Supplied entries:
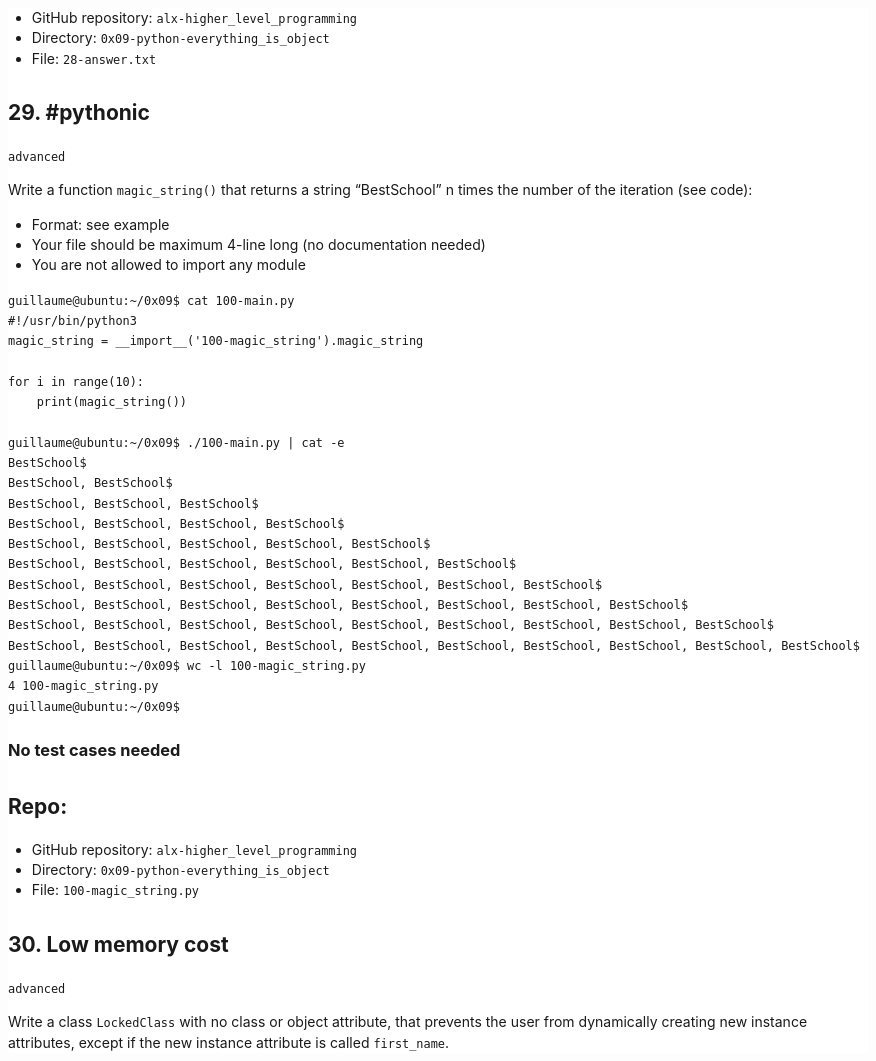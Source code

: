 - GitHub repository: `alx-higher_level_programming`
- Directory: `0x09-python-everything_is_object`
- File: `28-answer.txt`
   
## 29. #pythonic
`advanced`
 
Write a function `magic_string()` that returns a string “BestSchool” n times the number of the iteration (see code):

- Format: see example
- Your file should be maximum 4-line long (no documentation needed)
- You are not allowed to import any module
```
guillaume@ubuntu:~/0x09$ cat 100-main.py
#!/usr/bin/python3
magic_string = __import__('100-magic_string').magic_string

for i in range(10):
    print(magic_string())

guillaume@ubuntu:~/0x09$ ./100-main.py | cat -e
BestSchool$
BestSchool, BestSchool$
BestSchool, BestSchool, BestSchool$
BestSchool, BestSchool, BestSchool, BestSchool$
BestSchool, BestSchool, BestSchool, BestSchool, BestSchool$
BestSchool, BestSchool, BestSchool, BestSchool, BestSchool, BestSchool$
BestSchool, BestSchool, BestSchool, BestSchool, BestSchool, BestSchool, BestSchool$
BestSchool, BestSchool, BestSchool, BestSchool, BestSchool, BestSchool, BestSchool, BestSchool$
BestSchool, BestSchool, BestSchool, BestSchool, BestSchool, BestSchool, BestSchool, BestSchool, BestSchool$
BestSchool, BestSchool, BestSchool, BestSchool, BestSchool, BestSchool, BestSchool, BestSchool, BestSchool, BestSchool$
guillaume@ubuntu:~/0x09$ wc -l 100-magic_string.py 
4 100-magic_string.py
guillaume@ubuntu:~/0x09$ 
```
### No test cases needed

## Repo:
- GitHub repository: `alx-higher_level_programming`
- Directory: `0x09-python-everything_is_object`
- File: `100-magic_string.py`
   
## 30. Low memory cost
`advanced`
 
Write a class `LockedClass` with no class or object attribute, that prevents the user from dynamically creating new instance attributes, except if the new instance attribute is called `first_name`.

...

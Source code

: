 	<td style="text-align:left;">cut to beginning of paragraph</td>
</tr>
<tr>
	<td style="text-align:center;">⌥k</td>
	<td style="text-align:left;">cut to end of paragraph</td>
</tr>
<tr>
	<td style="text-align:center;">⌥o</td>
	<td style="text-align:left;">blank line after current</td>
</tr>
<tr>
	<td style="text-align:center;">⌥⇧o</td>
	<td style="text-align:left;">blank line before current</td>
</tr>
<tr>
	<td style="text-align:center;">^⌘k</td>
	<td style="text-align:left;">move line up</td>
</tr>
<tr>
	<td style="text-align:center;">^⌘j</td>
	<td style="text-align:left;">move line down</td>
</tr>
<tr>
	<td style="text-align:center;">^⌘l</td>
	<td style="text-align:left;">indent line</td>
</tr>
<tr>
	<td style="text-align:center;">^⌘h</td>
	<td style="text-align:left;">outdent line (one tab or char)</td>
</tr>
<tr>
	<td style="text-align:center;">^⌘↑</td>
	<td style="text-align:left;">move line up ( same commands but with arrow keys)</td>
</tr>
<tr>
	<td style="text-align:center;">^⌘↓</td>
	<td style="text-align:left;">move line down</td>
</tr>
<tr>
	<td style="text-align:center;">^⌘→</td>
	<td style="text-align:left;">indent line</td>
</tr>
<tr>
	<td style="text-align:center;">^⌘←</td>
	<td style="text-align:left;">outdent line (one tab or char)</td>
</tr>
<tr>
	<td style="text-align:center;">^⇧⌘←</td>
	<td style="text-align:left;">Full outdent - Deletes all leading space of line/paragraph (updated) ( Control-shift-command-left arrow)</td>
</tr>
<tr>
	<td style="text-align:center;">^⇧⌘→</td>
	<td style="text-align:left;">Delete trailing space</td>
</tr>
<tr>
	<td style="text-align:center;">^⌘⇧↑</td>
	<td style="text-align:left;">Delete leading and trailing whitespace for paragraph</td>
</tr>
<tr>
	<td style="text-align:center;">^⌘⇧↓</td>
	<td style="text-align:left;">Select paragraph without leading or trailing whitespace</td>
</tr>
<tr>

Work request:
Your response should contain each line of the entries above that holds the string "main".

Answer to the exercise:
guillaume@ubuntu:~/0x09$ cat 100-main.py
guillaume@ubuntu:~/0x09$ ./100-main.py | cat -e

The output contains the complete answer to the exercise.